The first MRI studies of autism focused on cerebral and cerebellar grey matter and white matter volumes in young children71,72, although these studies were limited by studying toddlers and children aged ≥18 months, missing the opportunity to detect biomarkers of autism in the first year of life. More recently, longitudinal studies have obtained multiple brain MRIs of infants at high risk of developing autism (that is, those with a sibling with autism; known as baby sibling studies) during their first 2 years of life and assessed these children for autism at this age. In these studies, detectable differences in brain structure were observed at 6 months of age in the fractional anisotropy trajectories for 12 of 15 neural fibre tracts in the brain in children diagnosed with autism at 2 years of age compared with children not diagnosed73. Furthermore, abnormal growth in the cortical surface between 6 and 12 months of age and greater brain volume between 12 and 24 months of age were seen in children who were later diagnosed with autism, compared with those not diagnosed with autism74 (Fig. 4). In addition, white matter integrity in the genu pathway at 6 months of age predicted the presence of restricted and repetitive behaviours at 2 years of age75 and computational work demonstrated that whole-brain functional connectivity at 6 months of age predicted a diagnosis of autism at 2 years of age76. Collectively, these studies suggest the presence of disrupted neural pathways before the emergence of behavioural symptoms in children with autism and might provide clues about the underlying neural mechanisms of autism. Although data from MRI studies have revealed differences in neurobiology between young children diagnosed with autism and those without autism77, given that replication has been particularly difficult in these studies, more work is required before MRI can be used as a reliable biomarker of autism78.

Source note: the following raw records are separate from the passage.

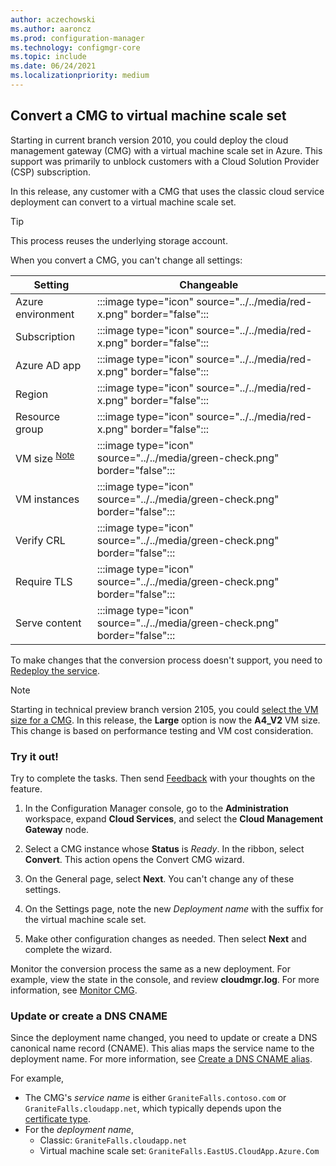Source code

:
 ```yaml
---
author: aczechowski
ms.author: aaroncz
ms.prod: configuration-manager
ms.technology: configmgr-core
ms.topic: include
ms.date: 06/24/2021
ms.localizationpriority: medium
---
```


## <a name="bkmk_cmg"></a> Convert a CMG to virtual machine scale set

<!--8959690-->

Starting in current branch version 2010, you could deploy the cloud management gateway (CMG) with a virtual machine scale set in Azure. This support was primarily to unblock customers with a Cloud Solution Provider (CSP) subscription.

In this release, any customer with a CMG that uses the classic cloud service deployment can convert to a virtual machine scale set.

> [!TIP]
> This process reuses the underlying storage account.

When you convert a CMG, you can't change all settings:

| Setting | Changeable |
|---------|---------|
| Azure environment | :::image type="icon" source="../../media/red-x.png" border="false"::: |
| Subscription | :::image type="icon" source="../../media/red-x.png" border="false"::: |
| Azure AD app | :::image type="icon" source="../../media/red-x.png" border="false"::: |
| Region | :::image type="icon" source="../../media/red-x.png" border="false"::: |
| Resource group | :::image type="icon" source="../../media/red-x.png" border="false"::: |
| VM size <sup>[Note](#bkmk_note1)</sup> | :::image type="icon" source="../../media/green-check.png" border="false"::: |
| VM instances | :::image type="icon" source="../../media/green-check.png" border="false"::: |
| Verify CRL | :::image type="icon" source="../../media/green-check.png" border="false"::: |
| Require TLS | :::image type="icon" source="../../media/green-check.png" border="false"::: |
| Serve content | :::image type="icon" source="../../media/green-check.png" border="false"::: |

To make changes that the conversion process doesn't support, you need to [Redeploy the service](../../../../clients/manage/cmg/modify-cloud-management-gateway.md).

<a name="bkmk_note1"></a>

> [!NOTE]
> Starting in technical preview branch version 2105, you could [select the VM size for a CMG](../../technical-preview-2105.md#bkmk_cmgsize). In this release, the **Large** option is now the **A4_V2** VM size. This change is based on performance testing and VM cost consideration.<!-- 10107298 -->

### Try it out!

Try to complete the tasks. Then send [Feedback](../../../../understand/product-feedback.md) with your thoughts on the feature.

1. In the Configuration Manager console, go to the **Administration** workspace, expand **Cloud Services**, and select the **Cloud Management Gateway** node.

1. Select a CMG instance whose **Status** is _Ready_. In the ribbon, select **Convert**. This action opens the Convert CMG wizard.

1. On the General page, select **Next**. You can't change any of these settings.

1. On the Settings page, note the new _Deployment name_ with the suffix for the virtual machine scale set.

1. Make other configuration changes as needed. Then select **Next** and complete the wizard.

Monitor the conversion process the same as a new deployment. For example, view the state in the console, and review **cloudmgr.log**. For more information, see [Monitor CMG](../../../../clients/manage/cmg/monitor-clients-cloud-management-gateway.md#monitor-logs).

### Update or create a DNS CNAME

Since the deployment name changed, you need to update or create a DNS canonical name record (CNAME). This alias maps the service name to the deployment name. For more information, see [Create a DNS CNAME alias](../../../../clients/manage/cmg/server-auth-cert.md#create-a-dns-cname-alias).

For example,

- The CMG's _service name_ is either `GraniteFalls.contoso.com` or `GraniteFalls.cloudapp.net`, which typically depends upon the [certificate type](../../../../clients/manage/cmg/server-auth-cert.md#summary-comparison-of-certificate-types).
- For the _deployment name_,
  - Classic: `GraniteFalls.cloudapp.net`
  - Virtual machine scale set: `GraniteFalls.EastUS.CloudApp.Azure.Com`
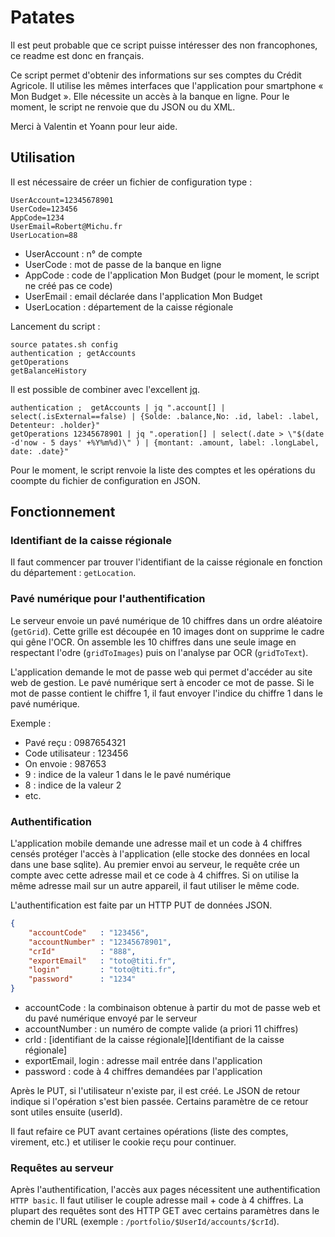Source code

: # Patates

Il est peut probable que ce script puisse intéresser des non francophones, ce readme est donc en français.

Ce script permet d'obtenir des informations sur ses comptes du Crédit Agricole. Il utilise les mêmes interfaces que l'application pour smartphone « Mon Budget ». Elle nécessite un accès à la banque en ligne. Pour le moment, le script ne renvoie que du JSON ou du XML.

Merci à Valentin et Yoann pour leur aide.

## Utilisation

Il est nécessaire de créer un fichier de configuration type :

```
UserAccount=12345678901
UserCode=123456
AppCode=1234
UserEmail=Robert@Michu.fr
UserLocation=88
```

 - UserAccount : n° de compte
 - UserCode : mot de passe de la banque en ligne
 - AppCode : code de l'application Mon Budget (pour le moment, le script ne créé pas ce code)
 - UserEmail : email déclarée dans l'application Mon Budget
 - UserLocation : département de la caisse régionale

Lancement du script :

```
source patates.sh config
authentication ; getAccounts
getOperations
getBalanceHistory
```

Il est possible de combiner avec l'excellent [jq](http://stedolan.github.io/jq/manual).

```
authentication ;  getAccounts | jq ".account[] | select(.isExternal==false) | {Solde: .balance,No: .id, label: .label, Detenteur: .holder}"
getOperations 12345678901 | jq ".operation[] | select(.date > \"$(date -d'now - 5 days' +%Y%m%d)\" ) | {montant: .amount, label: .longLabel, date: .date}"

```

Pour le moment, le script renvoie la liste des comptes et les opérations du coompte du fichier de configuration en JSON.


## Fonctionnement

### Identifiant de la caisse régionale

Il faut commencer par trouver l'identifiant de la caisse régionale en fonction du département : `getLocation`.


### Pavé numérique pour l'authentification

Le serveur envoie un pavé numérique de 10 chiffres dans un ordre aléatoire (`getGrid`). Cette grille est découpée en 10 images dont on supprime le cadre qui gêne l'OCR. On assemble les 10 chiffres dans une seule image en respectant l'odre (`gridToImages`) puis on l'analyse par OCR (`gridToText`).

L'application demande le mot de passe web qui permet d'accéder au site web de gestion. Le pavé numérique sert à encoder ce mot de passe. Si le mot de passe contient le chiffre 1, il faut envoyer l'indice du chiffre 1 dans le pavé numérique.

Exemple :
* Pavé reçu : 0987654321
* Code utilisateur : 123456
* On envoie : 987653
* 9 : indice de la valeur 1 dans le le pavé numérique
* 8 : indice de la valeur 2
* etc.



### Authentification

L'application mobile demande une adresse mail et un code à 4 chiffres censés protéger l'accès à l'application (elle stocke des données en local dans une base sqlite). Au premier envoi au serveur, le requête crée un compte avec cette adresse mail et ce code à 4 chiffres. Si on utilise la même adresse mail sur un autre appareil, il faut utiliser le même code.

L'authentification est faite par un HTTP PUT de données JSON.

```json
{
    "accountCode"   : "123456",
    "accountNumber" : "12345678901",
    "crId"          : "888",
    "exportEmail"   : "toto@titi.fr",
    "login"         : "toto@titi.fr",
    "password"      : "1234"
}
```

* accountCode : la combinaison obtenue à partir du mot de passe web et du pavé numérique envoyé par le serveur
* accountNumber : un numéro de compte valide (a priori 11 chiffres)
* crId : [identifiant de la caisse régionale][Identifiant de la caisse régionale]
* exportEmail, login : adresse mail entrée dans l'application
* password : code à 4 chiffres demandées par l'application

Après le PUT, si l'utilisateur n'existe par, il est créé. Le JSON de retour indique si l'opération s'est bien passée. Certains paramètre de ce retour sont utiles ensuite (userId).

Il faut refaire ce PUT avant certaines opérations (liste des comptes, virement, etc.) et utiliser le cookie reçu pour continuer.


### Requêtes au serveur

Après l'authentification, l'accès aux pages nécessitent une authentification `HTTP basic`. Il faut utiliser le couple adresse mail + code à 4 chiffres. La plupart des requêtes sont des HTTP GET avec certains paramètres dans le chemin de l'URL (exemple : `/portfolio/$UserId/accounts/$crId`).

Brain trajectories from 6 to 24 months of age for total brain volume (a), total surface area (b) and total cortical thickness (c). Toddlers diagnosed with autism spectrum disorder (ASD) had significantly greater surface area growth from 6 to 12 months than infants who were high risk for ASD but did not receive a diagnosis as well as than typically developing infants. Differences in surface area growth became more pronounced from 12 to 24 months of age for toddlers who received an ASD diagnosis. Corrected age refers to the age corrected by length (body size). Adapted from ref.74, Springer Nature Limited.

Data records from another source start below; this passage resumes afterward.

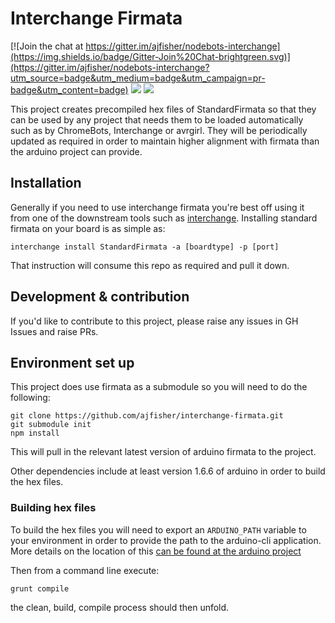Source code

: # Interchange Firmata

[![Join the chat at https://gitter.im/ajfisher/nodebots-interchange](https://img.shields.io/badge/Gitter-Join%20Chat-brightgreen.svg)](https://gitter.im/ajfisher/nodebots-interchange?utm_source=badge&utm_medium=badge&utm_campaign=pr-badge&utm_content=badge)
![](https://img.shields.io/badge/status-Ready-green.svg)
![](https://img.shields.io/github/issues/ajfisher/interchange-firmata.svg)

This project creates precompiled hex files of StandardFirmata so that they can
be used by any project that needs them to be loaded automatically such as by 
ChromeBots, Interchange or avrgirl. They will be periodically updated as required
in order to maintain higher alignment with firmata than the arduino project can
provide.

## Installation

Generally if you need to use interchange firmata you're best off using it from
one of the downstream tools such as [interchange](https://github.com/ajfisher/nodebots-interchange). 
Installing standard firmata on your board is as simple as:

```
interchange install StandardFirmata -a [boardtype] -p [port]
```

That instruction will consume this repo as required and pull it down.

## Development & contribution

If you'd like to contribute to this project, please raise any issues in
GH Issues and raise PRs. 

## Environment set up

This project does use firmata as a submodule so you will need to do the following:

```
git clone https://github.com/ajfisher/interchange-firmata.git
git submodule init
npm install
```

This will pull in the relevant latest version of arduino firmata to the project.

Other dependencies include at least version 1.6.6 of arduino in order to 
build the hex files.

### Building hex files

To build the hex files you will need to export an `ARDUINO_PATH` variable to
your environment in order to provide the path to the arduino-cli application. 
More details on the location of this [can be found at the arduino project](https://github.com/arduino/Arduino/blob/master/build/shared/manpage.adoc)

Then from a command line execute:

```
grunt compile
```

the clean, build, compile process should then unfold.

Task-based fMRI studies investigate circuits that are responsible for core challenges in autism, such as language production and comprehension79, and have demonstrated hyper-activation of the superior temporal gyrus and inferior frontal gyrus as well as hypoactivation of the bilateral middle temporal gyrus76. In addition, these studies have demonstrated challenges in processing emotions in faces and the ‘social brain’ (ref.78) and deficits in attention79. Studies have also demonstrated greater sensitivity to sensory information. Increased connectivity between the anterior insula and sensorimotor areas, and the anterior insula and amygdala, together was associated with greater sensitivity to slightly aversive sounds and tactile information80. Although this area of research has revealed similarities or differences in people with autism in relation to comparison groups, it has been limited by averaging data across many individuals, which can mask heterogeneity and differences across age groups. In addition, the work has been limited by small sample sizes and problems with replication probably caused by the many challenges with MRI data collection in people with autism, such as differences in data processing, inter-subject variability and data quality80. Longitudinal imaging81 as well as associating neuroimaging data with longitudinal behavioural outcomes82 can address some of these limitations characterizing differences within participants.

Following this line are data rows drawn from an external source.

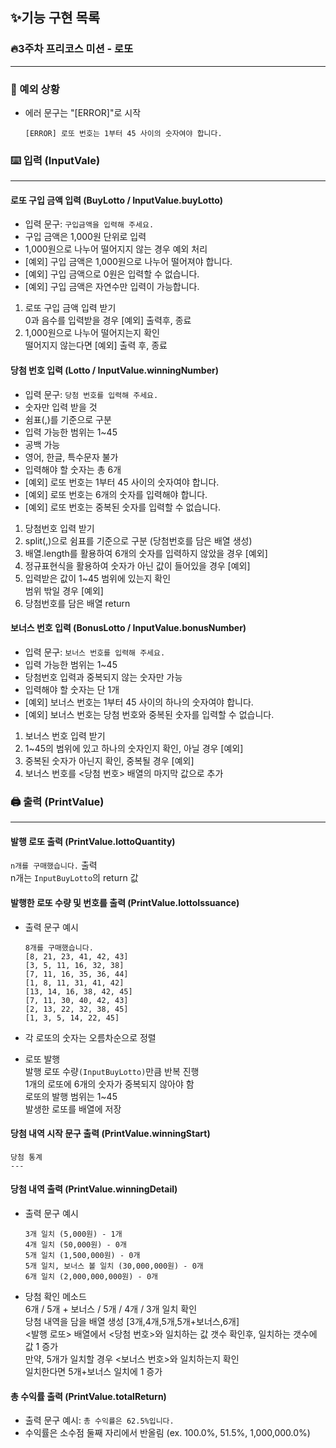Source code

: ## ✨기능 구현 목록

### 🔥3주차 프리코스 미션 - 로또

---

### 🚨 예외 상황

- 에러 문구는 "[ERROR]"로 시작

  `[ERROR] 로또 번호는 1부터 45 사이의 숫자여야 합니다.`

### ⌨️ 입력 (InputVale)

---

#### 로또 구입 금액 입력 (BuyLotto / InputValue.buyLotto)

- 입력 문구: `구입금액을 입력해 주세요.`
- 구입 금액은 1,000원 단위로 입력
- 1,000원으로 나누어 떨어지지 않는 경우 예외 처리
- [예외] 구입 금액은 1,000원으로 나누어 떨어져야 합니다.
- [예외] 구입 금액으로 0원은 입력할 수 없습니다.
- [예외] 구입 금액은 자연수만 입력이 가능합니다.

1. 로또 구입 금액 입력 받기  
   0과 음수를 입력받을 경우 [예외] 출력후, 종료
2. 1,000원으로 나누어 떨어지는지 확인  
   떨어지지 않는다면 [예외] 출력 후, 종료

#### 당첨 번호 입력 (Lotto / InputValue.winningNumber)

- 입력 문구: `당첨 번호를 입력해 주세요.`
- 숫자만 입력 받을 것
- 쉼표(,)를 기준으로 구분
- 입력 가능한 범위는 1~45
- 공백 가능
- 영어, 한글, 특수문자 불가
- 입력해야 할 숫자는 총 6개
- [예외] 로또 번호는 1부터 45 사이의 숫자여야 합니다.
- [예외] 로또 번호는 6개의 숫자를 입력해야 합니다.
- [예외] 로또 번호는 중복된 숫자를 입력할 수 없습니다.

1. 당첨번호 입력 받기
2. split(,)으로 쉼표를 기준으로 구분 (당첨번호를 담은 배열 생성)
3. 배열.length를 활용하여 6개의 숫자를 입력하지 않았을 경우 [예외]
4. 정규표현식을 활용하여 숫자가 아닌 값이 들어있을 경우 [예외]
5. 입력받은 값이 1~45 범위에 있는지 확인  
   범위 밖일 경우 [예외]
6. 당첨번호를 담은 배열 return

#### 보너스 번호 입력 (BonusLotto / InputValue.bonusNumber)

- 입력 문구: `보너스 번호를 입력해 주세요.`
- 입력 가능한 범위는 1~45
- 당첨번호 입력과 중복되지 않는 숫자만 가능
- 입력해야 할 숫자는 단 1개
- [예외] 보너스 번호는 1부터 45 사이의 하나의 숫자여야 합니다.
- [예외] 보너스 번호는 당첨 번호와 중복된 숫자를 입력할 수 없습니다.

1. 보너스 번호 입력 받기
2. 1~45의 범위에 있고 하나의 숫자인지 확인, 아닐 경우 [예외]
3. 중복된 숫자가 아닌지 확인, 중복될 경우 [예외]
4. 보너스 번호를 <당첨 번호> 배열의 마지막 값으로 추가

### 🖨️ 출력 (PrintValue)

---

#### 발행 로또 출력 (PrintValue.lottoQuantity)

`n개를 구매했습니다.` 출력  
 n개는 `InputBuyLotto`의 return 값

#### 발행한 로또 수량 및 번호를 출력 (PrintValue.lottoIssuance)

- 출력 문구 예시

  ```
  8개를 구매했습니다.
  [8, 21, 23, 41, 42, 43]
  [3, 5, 11, 16, 32, 38]
  [7, 11, 16, 35, 36, 44]
  [1, 8, 11, 31, 41, 42]
  [13, 14, 16, 38, 42, 45]
  [7, 11, 30, 40, 42, 43]
  [2, 13, 22, 32, 38, 45]
  [1, 3, 5, 14, 22, 45]
  ```

- 각 로또의 숫자는 오름차순으로 정렬
- 로또 발행  
  발행 로또 수량`(InputBuyLotto)`만큼 반복 진행  
  1개의 로또에 6개의 숫자가 중복되지 않아야 함  
  로또의 발행 범위는 1~45  
  발생한 로또를 배열에 저장

#### 당첨 내역 시작 문구 출력 (PrintValue.winningStart)

```
당첨 통계
---
```

#### 당첨 내역 출력 (PrintValue.winningDetail)

- 출력 문구 예시

  ```
  3개 일치 (5,000원) - 1개
  4개 일치 (50,000원) - 0개
  5개 일치 (1,500,000원) - 0개
  5개 일치, 보너스 볼 일치 (30,000,000원) - 0개
  6개 일치 (2,000,000,000원) - 0개
  ```

- 당첨 확인 메소드  
  6개 / 5개 + 보너스 / 5개 / 4개 / 3개 일치 확인  
  당첨 내역을 담을 배열 생성 [3개,4개,5개,5개+보너스,6개]  
  <발행 로또> 배열에서 <당첨 번호>와 일치하는 값 갯수 확인후,
  일치하는 갯수에 값 1 증가  
  만약, 5개가 일치할 경우 <보너스 번호>와 일치하는지 확인  
  일치한다면 5개+보너스 일치에 1 증가

#### 총 수익률 출력 (PrintValue.totalReturn)

- 출력 문구 예시: `총 수익률은 62.5%입니다.`
- 수익률은 소수점 둘째 자리에서 반올림 (ex. 100.0%, 51.5%, 1,000,000.0%)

Resting state functional connectivity MRI studies that require participants to look at a blank screen with no task demands have been used to study intrinsic connections in the human brain. Large data sets, such as the Autism Brain Imaging Date Exchange (ABIDE)83, have enabled researchers to pool data to allow more highly powered studies to address known limitations of small sample sizes, and many data sets have relied on resting state studies to study neural connectivity in autism. In these studies, evidence has emerged of both hyper-connectivity and hypo-connectivity in short-range and long-range connections throughout the brain84,85. Differences in results between studies could be due to the age of the participants86, sex differences, heterogeneity, methodological concerns87 or that both connectivity states exist in autism.
In future, MRI could be well suited to categorize subgroups of autism88 as well as parsing out commonalities and distinctions among other developmental disorders89. Using MRI to better understand the differences between boys and girls on the spectrum90, such as differences in whole-brain connectivity90 or the social brain91 — a field in its infancy — or as a marker of biological change due to treatment, has growing interest92.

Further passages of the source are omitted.